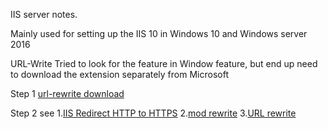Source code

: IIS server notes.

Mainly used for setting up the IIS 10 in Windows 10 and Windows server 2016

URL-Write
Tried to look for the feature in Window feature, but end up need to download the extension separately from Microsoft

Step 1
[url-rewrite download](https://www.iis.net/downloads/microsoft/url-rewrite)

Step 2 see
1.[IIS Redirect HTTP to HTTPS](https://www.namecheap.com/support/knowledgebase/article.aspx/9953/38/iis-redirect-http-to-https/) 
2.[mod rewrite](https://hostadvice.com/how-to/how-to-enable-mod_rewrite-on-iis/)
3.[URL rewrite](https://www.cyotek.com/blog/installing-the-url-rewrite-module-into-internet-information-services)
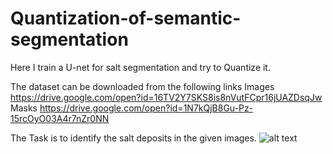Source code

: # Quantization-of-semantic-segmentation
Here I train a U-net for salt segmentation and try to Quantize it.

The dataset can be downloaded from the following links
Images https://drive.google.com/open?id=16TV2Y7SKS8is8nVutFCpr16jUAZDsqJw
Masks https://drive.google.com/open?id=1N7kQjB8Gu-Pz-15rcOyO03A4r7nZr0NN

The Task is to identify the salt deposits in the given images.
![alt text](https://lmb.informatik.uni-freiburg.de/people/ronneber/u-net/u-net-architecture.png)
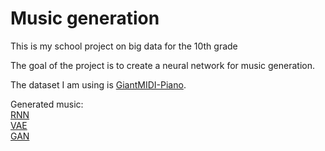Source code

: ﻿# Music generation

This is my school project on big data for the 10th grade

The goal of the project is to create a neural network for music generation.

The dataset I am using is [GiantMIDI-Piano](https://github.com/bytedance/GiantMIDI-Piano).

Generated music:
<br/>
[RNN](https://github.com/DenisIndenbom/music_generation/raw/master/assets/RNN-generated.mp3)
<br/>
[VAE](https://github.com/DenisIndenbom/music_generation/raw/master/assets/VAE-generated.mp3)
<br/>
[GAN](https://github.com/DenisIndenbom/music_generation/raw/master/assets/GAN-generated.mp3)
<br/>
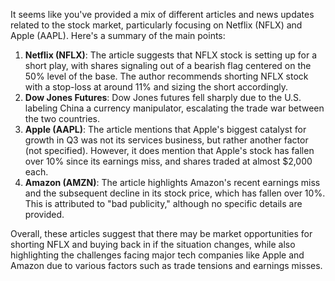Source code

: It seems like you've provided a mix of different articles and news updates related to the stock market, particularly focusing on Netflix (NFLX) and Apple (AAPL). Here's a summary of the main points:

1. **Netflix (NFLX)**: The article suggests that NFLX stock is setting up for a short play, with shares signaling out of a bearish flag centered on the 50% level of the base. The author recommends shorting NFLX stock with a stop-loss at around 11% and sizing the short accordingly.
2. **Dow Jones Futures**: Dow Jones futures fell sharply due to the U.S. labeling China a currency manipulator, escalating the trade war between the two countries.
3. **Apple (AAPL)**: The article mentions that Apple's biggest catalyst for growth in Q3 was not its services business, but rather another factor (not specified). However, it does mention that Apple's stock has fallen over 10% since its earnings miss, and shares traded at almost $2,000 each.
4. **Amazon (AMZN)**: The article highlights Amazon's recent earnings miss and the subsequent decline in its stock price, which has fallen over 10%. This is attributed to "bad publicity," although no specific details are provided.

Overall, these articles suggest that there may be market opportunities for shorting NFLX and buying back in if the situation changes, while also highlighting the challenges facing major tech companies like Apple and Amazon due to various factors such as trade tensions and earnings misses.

------------------------

The records shown above are to be repeated exactly, with the pictures left out.

> [Your response]
Source code

: IIS server notes.

Mainly used for setting up the IIS 10 in Windows 10 and Windows server 2016

URL-Write
Tried to look for the feature in Window feature, but end up need to download the extension separately from Microsoft

Step 1
[url-rewrite download](https://www.iis.net/downloads/microsoft/url-rewrite)

Step 2 see
1.[IIS Redirect HTTP to HTTPS](https://www.namecheap.com/support/knowledgebase/article.aspx/9953/38/iis-redirect-http-to-https/) 
2.[mod rewrite](https://hostadvice.com/how-to/how-to-enable-mod_rewrite-on-iis/)
3.[URL rewrite](https://www.cyotek.com/blog/installing-the-url-rewrite-module-into-internet-information-services)
Source code

: # Quantization-of-semantic-segmentation
Here I train a U-net for salt segmentation and try to Quantize it.

The dataset can be downloaded from the following links
Images https://drive.google.com/open?id=16TV2Y7SKS8is8nVutFCpr16jUAZDsqJw
Masks https://drive.google.com/open?id=1N7kQjB8Gu-Pz-15rcOyO03A4r7nZr0NN

The Task is to identify the salt deposits in the given images.
![alt text](https://lmb.informatik.uni-freiburg.de/people/ronneber/u-net/u-net-architecture.png)
Source code

: ﻿# Music generation

This is my school project on big data for the 10th grade

The goal of the project is to create a neural network for music generation.

The dataset I am using is [GiantMIDI-Piano](https://github.com/bytedance/GiantMIDI-Piano).

Generated music:
<br/>
[RNN](https://github.com/DenisIndenbom/music_generation/raw/master/assets/RNN-generated.mp3)
<br/>
[VAE](https://github.com/DenisIndenbom/music_generation/raw/master/assets/VAE-generated.mp3)
<br/>
[GAN](https://github.com/DenisIndenbom/music_generation/raw/master/assets/GAN-generated.mp3)
<br/>
Source code

: It seems like you've provided a mix of different articles and news updates related to the stock market, particularly focusing on Netflix (NFLX) and Apple (AAPL). Here's a summary of the main points:

1. **Netflix (NFLX)**: The article suggests that NFLX stock is setting up for a short play, with shares signaling out of a bearish flag centered on the 50% level of the base. The author recommends shorting NFLX stock with a stop-loss at around 11% and sizing the short accordingly.
2. **Dow Jones Futures**: Dow Jones futures fell sharply due to the U.S. labeling China a currency manipulator, escalating the trade war between the two countries.
3. **Apple (AAPL)**: The article mentions that Apple's biggest catalyst for growth in Q3 was not its services business, but rather another factor (not specified). However, it does mention that Apple's stock has fallen over 10% since its earnings miss, and shares traded at almost $2,000 each.
4. **Amazon (AMZN)**: The article highlights Amazon's recent earnings miss and the subsequent decline in its stock price, which has fallen over 10%. This is attributed to "bad publicity," although no specific details are provided.

Overall, these articles suggest that there may be market opportunities for shorting NFLX and buying back in if the situation changes, while also highlighting the challenges facing major tech companies like Apple and Amazon due to various factors such as trade tensions and earnings misses.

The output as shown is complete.